Best-Effort Cache Synchronization with Source Cooperation

by Chris Olston and Jennifer Widom

Summary:

	This paper presents a push-based method of cache
synchronization, where data sources are aware of a cache and actively
coordinate in sending updates to the cache.The method prioritizes
which data items within a particular source should be sent.  This
priority is calculated using a previous update times and some weighted
divergence metric variables.  Once the priority for a certain data
item has reached a local source threshold, the source sends the
update.  Because of unstable system parameters, such as cache and
source side bandwidths, this threshold is made adaptive through
negative feedback messages from the cache.  Each source gradually
increases its update threshold.  If the cache detects available
bandwidth, it will send a message to as many sources as possible,
indicating that sources should lower their thresholds.

Comments:

	Large scale pushed based systems seem somewhat questionable.  It
is not very likely that a cache's data sources will decide to coordinate
with the cache.  Also, assuming the additional complexity (though fairly
lightweight) required to be implemented at each source, independent
sources will be unlikely to adopt such a scheme.

	Although this problem may be orthogonal to the actual efficiency
of the paper's algorithm, the authors nonetheless decided to compare it to
a pull-based system which is much more likely to be implemented in
practice.  Pull-based systems will undoubtedly be less efficient and have
higher divergence.  This is because push-based systems push only changed
data, and pull-based systems are expected to obtain at least some
unchanged information in predicting which data items might be changed.

	However, if a coordinated system of independent data sources and a
cache could be developed, the algorithm does seem quite useful.  What
makes this algorithm attractive is that sources only need to check their
data items when the item is updated, and they only need to send updates
once the threshold is reached.  In addition, the threshold-setting portion
of the algorithm ensures that thresholds are kept at reasonable levels.
The experimental results are impressive as well, with the actual
implemented algorithm performed similarly to an idealized version.

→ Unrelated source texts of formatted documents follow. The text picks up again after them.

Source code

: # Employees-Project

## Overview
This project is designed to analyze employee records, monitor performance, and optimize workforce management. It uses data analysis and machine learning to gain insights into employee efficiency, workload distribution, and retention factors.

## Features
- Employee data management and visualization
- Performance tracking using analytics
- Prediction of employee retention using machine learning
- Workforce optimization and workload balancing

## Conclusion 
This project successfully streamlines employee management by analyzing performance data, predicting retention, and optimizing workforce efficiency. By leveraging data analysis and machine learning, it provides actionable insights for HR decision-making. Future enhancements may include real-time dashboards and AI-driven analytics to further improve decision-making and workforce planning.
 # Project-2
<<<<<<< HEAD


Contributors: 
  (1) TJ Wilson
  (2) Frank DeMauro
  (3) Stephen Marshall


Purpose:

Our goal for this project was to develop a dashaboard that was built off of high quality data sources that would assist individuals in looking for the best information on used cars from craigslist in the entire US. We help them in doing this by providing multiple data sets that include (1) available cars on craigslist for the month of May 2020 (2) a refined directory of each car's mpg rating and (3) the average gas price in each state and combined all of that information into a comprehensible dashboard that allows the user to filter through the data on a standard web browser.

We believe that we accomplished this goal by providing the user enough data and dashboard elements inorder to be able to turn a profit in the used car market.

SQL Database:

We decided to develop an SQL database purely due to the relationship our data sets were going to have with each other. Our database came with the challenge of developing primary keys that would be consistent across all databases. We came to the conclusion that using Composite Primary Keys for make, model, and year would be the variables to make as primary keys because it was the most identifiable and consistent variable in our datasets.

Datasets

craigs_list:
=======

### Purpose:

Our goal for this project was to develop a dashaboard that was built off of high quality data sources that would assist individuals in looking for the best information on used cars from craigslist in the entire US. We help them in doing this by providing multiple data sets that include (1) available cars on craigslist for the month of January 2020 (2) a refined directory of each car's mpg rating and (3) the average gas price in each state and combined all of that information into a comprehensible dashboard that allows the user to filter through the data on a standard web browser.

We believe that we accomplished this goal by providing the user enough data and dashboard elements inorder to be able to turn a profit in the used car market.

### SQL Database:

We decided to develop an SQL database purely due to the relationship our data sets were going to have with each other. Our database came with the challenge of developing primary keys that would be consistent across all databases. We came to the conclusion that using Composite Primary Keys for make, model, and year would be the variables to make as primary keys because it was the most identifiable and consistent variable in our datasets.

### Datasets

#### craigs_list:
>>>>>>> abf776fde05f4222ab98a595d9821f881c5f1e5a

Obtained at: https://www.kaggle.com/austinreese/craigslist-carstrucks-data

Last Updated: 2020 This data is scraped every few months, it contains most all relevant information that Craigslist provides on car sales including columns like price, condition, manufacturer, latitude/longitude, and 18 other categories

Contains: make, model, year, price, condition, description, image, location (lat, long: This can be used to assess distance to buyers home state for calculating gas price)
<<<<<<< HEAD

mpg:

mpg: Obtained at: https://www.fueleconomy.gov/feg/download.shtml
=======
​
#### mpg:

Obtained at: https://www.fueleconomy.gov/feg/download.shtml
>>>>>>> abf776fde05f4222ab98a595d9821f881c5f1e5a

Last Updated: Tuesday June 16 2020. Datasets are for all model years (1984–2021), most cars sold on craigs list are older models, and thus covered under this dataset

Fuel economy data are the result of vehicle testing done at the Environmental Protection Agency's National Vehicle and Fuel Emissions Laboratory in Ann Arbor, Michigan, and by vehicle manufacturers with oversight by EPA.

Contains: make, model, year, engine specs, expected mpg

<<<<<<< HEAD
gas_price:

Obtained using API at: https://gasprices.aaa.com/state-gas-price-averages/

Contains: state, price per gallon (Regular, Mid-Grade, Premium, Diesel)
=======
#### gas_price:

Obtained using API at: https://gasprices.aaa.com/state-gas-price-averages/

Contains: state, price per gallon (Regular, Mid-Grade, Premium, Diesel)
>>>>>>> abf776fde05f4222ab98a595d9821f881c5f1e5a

	There are some questions, however.  The paper claims that an ? =
10 is an optimal value.  In addition, the paper states that when available
bandwidth is detected by  the cache, the cache sends a feedback messages
"to as many sources as possible."  This would result in 10 times more data
coming into the cache.  This seems odd, because it implies a considerable
amount of bandwidth is unused until the cache sends out a feedback message
(the cache must make sure it is safe to receive 10 times as much data).
Large amounts of unused bandwidth would make pull-based schemes much more
appealing, since pull-based schemes never waste bandwidth.  If a
push-based scheme wastes more bandwidth (through lack of use) than a
pull-based scheme (through obtaining unchanged items) than a pull-based
scheme may appear more attractive.
A more efficient solution would be to send out messages to selected data
sources.  Perhaps some other algorithm to determine priority data sources
(at the cost of more overhead) would then be required as well.

	There are also some implementation questions, such as how to
reorder a priority queue as certain data items overtake other items in
priority.  The question is not so much in reordering as in how this will
effect efficiency of keeping track of all data items.  Similarly, how a
cache could detect violations in a source's updates (perhaps they violate
a cache priority policy) might become problematic as well.

	In general the algorithm will probably work well when designing a
single system with multiple components.  It remains to be seen whether
independent organizations would be willing to participate in a system that
would require more complexity to implement.